I have a secret shame that I haven;t admitted to anyone until now. I have no kids but love to watch kid shows. I know who Hannah Montana is. I know all about Phineous and Ferb. I just don't dare talk about this too much to friends. They'd think I was a bit touched in the head.
What does all this have to do with you and my blog? Well - there's an episode of Sabrina the Teenage Witch (yeah- I know- stupid show- I watch it too) In this episode, one of her aunts uses some mental floss. You just run it through the ears and your brain gets cleaned out so you can think better. I could use some of that mental floss these days. I have so many things running through my brain I end up getting very little done.
We have multiple projects going on at work that require coming up with many ways to doing them because other people don't get their part done on time and you have to totally change the game plan in a seconds notice. So I have all these possible scenarios running through my head all day clogging things up.
At home I have so much that needs to get done I end up ignoring it all and watch stupid kids shows and knit instead.

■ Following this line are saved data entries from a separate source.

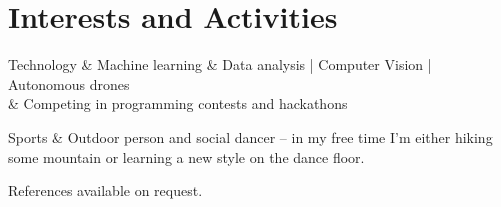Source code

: \documentclass[11pt,a4paper]{article}
\begin{document}
\section*{Interests and Activities}
  \begin {tabu} {} %
    Technology
      & Machine learning \& Data analysis | Computer Vision | Autonomous drones \\
      & Competing in programming contests and hackathons
  \end{tabu}

  \begin{tabu}{}
    Sports
      & Outdoor person and social dancer -- in my free time I'm either hiking some mountain or learning a new style on the dance floor.\\
  \end{tabu}

\vspace{1em}
References available on request.
\end{document}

This isn't helping me make progress on some things I absolutely have to do. I need to get the basement cleared out enough to make it company usable by Thanksgiving when the extended family comes - the guys need a place to watch the games and sleep after the meal! I need to get some of the furniture in the garage moved downstairs - same reason. I have what feels like miles of paper (receipts, records, etc) to go through to be sure I have parent stuff taken care of properly. I have knit items that need to be finished - buttons sewn on, etc. and photographed for here and ravelry. I have many more things you don't want to read about. So what do I do - like I said- watch dumb TV and ignore everything else.
Today's game plan is to pretend I only have one of the huge list of things to do and get it done. Then I'll pretend I have one other thing to do and so on. I may not have the real mental floss but I can create my own version by getting my focus on one small goal at a time. Wish me luck - but first I think I'll watch some kiddie TV and knit!